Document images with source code
--------

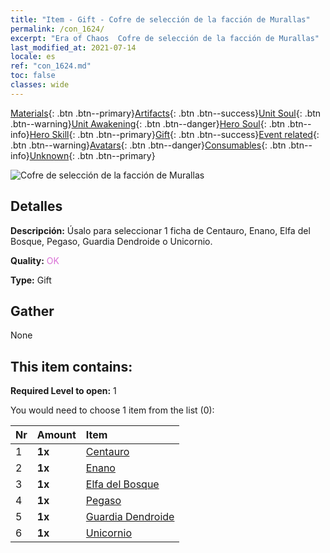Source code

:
 ```yaml
---
title: "Item - Gift - Cofre de selección de la facción de Murallas"
permalink: /con_1624/
excerpt: "Era of Chaos  Cofre de selección de la facción de Murallas"
last_modified_at: 2021-07-14
locale: es
ref: "con_1624.md"
toc: false
classes: wide
---
```

 [Materials](/ItemsES/){: .btn .btn--primary}[Artifacts](/ItemsES/Artifacts/){: .btn .btn--success}[Unit Soul](/ItemsES/UnitSoul/){: .btn .btn--warning}[Unit Awakening](/ItemsES/UnitAwakening/){: .btn .btn--danger}[Hero Soul](/ItemsES/HeroSoul/){: .btn .btn--info}[Hero Skill](/ItemsES/HeroSkill/){: .btn .btn--primary}[Gift](/ItemsES/Gift/){: .btn .btn--success}[Event related](/ItemsES/Events/){: .btn .btn--warning}[Avatars](/ItemsES/Avatars/){: .btn .btn--danger}[Consumables](/ItemsES/Consumables/){: .btn .btn--info}[Unknown](/ItemsES/Unknown/){: .btn .btn--primary}

 ![Cofre de selección de la facción de Murallas](/images/t/i_907240.png)

## Detalles
 **Descripción:** Úsalo para seleccionar 1 ficha de Centauro, Enano, Elfa del Bosque, Pegaso, Guardia Dendroide o Unicornio.

 **Quality:** <span style="color: #DA70D6">OK</span>

 **Type:** Gift

## Gather

  None

## This item contains:

 **Required Level to open:** 1

 You would need to choose 1 item from the list (0):

  | Nr | Amount |     Item    |
  |:---|:-------|:------------|
  | 1 |  **1x** | [Centauro](/ItemsES/unt_199/) |  | 
  | 2 |  **1x** | [Enano](/ItemsES/unt_200/) |  | 
  | 3 |  **1x** | [Elfa del Bosque](/ItemsES/unt_201/) |  | 
  | 4 |  **1x** | [Pegaso](/ItemsES/unt_202/) |  | 
  | 5 |  **1x** | [Guardia Dendroide](/ItemsES/unt_203/) |  | 
  | 6 |  **1x** | [Unicornio](/ItemsES/unt_204/) |  |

--------

Task instructions: Copy the records above exactly, beginning at the line that contains "## This item" and stopping after the line that contains "[Elfa del Bosque](/ItemsES/unt_201/)".

Task solution:
## This item contains:

 **Required Level to open:** 1

 You would need to choose 1 item from the list (0):

  | Nr | Amount |     Item    |
  |:---|:-------|:------------|
  | 1 |  **1x** | [Centauro](/ItemsES/unt_199/) |  | 
  | 2 |  **1x** | [Enano](/ItemsES/unt_200/) |  | 
  | 3 |  **1x** | [Elfa del Bosque](/ItemsES/unt_201/) |  | 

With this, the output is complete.